------ GIVEN ENTRIES

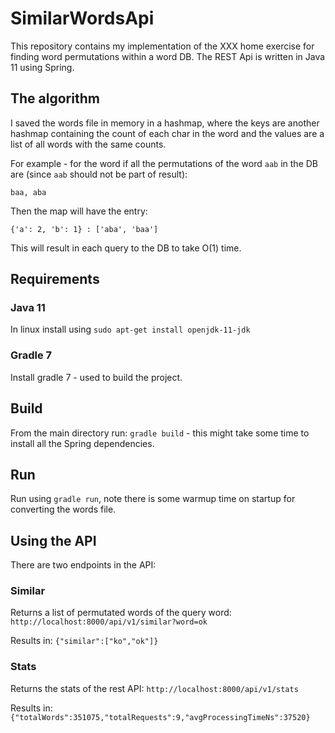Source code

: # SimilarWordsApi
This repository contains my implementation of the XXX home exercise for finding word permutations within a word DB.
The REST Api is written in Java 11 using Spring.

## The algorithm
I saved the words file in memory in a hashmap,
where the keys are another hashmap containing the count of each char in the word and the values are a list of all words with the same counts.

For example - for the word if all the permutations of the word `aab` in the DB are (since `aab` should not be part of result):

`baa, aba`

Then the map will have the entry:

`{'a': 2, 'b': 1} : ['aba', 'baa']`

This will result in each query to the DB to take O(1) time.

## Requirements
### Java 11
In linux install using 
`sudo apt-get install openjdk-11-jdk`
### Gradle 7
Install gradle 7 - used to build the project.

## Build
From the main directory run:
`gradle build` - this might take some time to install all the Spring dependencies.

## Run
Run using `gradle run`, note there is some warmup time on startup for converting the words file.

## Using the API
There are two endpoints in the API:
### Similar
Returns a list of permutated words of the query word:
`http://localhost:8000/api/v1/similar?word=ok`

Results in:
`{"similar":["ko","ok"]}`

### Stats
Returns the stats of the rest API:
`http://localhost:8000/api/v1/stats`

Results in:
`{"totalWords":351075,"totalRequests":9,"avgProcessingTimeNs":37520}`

------------
------ GIVEN ENTRIES

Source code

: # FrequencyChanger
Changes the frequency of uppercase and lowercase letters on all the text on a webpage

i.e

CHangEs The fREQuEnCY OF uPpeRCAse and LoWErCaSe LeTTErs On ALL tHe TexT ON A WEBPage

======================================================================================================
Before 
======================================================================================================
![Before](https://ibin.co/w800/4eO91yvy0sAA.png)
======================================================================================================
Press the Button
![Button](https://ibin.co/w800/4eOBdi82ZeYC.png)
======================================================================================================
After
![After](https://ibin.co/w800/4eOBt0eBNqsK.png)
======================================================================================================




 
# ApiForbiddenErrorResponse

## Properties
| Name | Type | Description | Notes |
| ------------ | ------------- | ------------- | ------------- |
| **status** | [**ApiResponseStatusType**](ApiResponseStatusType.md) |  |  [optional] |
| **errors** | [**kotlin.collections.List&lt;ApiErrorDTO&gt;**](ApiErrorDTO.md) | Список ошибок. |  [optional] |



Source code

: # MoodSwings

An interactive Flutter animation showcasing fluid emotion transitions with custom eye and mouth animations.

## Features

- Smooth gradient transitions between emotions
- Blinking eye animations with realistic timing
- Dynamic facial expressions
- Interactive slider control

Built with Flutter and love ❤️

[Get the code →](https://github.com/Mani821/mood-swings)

------------
------ GIVEN ENTRIES

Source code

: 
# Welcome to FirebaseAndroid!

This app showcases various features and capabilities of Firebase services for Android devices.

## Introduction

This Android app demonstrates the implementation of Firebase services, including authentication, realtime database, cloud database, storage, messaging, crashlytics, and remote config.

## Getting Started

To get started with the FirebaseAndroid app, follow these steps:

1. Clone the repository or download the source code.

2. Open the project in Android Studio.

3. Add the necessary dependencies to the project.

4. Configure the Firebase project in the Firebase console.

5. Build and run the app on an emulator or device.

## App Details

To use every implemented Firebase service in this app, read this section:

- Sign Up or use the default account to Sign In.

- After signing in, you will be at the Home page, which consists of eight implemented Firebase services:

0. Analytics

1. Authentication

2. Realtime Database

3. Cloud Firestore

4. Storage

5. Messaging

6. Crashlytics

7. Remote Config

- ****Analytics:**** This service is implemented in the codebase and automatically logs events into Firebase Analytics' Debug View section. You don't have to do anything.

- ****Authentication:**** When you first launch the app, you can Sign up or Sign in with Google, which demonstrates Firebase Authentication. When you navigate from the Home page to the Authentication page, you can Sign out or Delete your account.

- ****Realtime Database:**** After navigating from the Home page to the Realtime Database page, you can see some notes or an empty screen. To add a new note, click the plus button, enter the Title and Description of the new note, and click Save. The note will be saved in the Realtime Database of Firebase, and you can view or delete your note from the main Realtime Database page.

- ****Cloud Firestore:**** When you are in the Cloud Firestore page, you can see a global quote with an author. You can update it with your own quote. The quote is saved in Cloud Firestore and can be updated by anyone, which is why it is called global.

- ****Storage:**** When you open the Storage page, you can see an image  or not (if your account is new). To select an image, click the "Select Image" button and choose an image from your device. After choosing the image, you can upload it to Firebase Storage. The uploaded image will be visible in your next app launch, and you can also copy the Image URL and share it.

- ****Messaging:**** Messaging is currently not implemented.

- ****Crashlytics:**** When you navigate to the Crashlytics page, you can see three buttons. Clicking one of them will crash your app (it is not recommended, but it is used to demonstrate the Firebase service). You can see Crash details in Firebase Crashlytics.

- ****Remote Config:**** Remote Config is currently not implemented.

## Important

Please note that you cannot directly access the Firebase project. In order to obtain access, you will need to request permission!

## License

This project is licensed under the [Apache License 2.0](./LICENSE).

------------

**TO DO**
Could you return every line from the entries above in which the string "account" occurs?

**ANSWER AREA**
- Sign Up or use the default account to Sign In.
- ****Authentication:**** When you first launch the app, you can Sign up or Sign in with Google, which demonstrates Firebase Authentication. When you navigate from the Home page to the Authentication page, you can Sign out or Delete your account.
- ****Storage:**** When you open the Storage page, you can see an image  or not (if your account is new). To select an image, click the "Select Image" button and choose an image from your device. After choosing the image, you can upload it to Firebase Storage. The uploaded image will be visible in your next app launch, and you can also copy the Image URL and share it.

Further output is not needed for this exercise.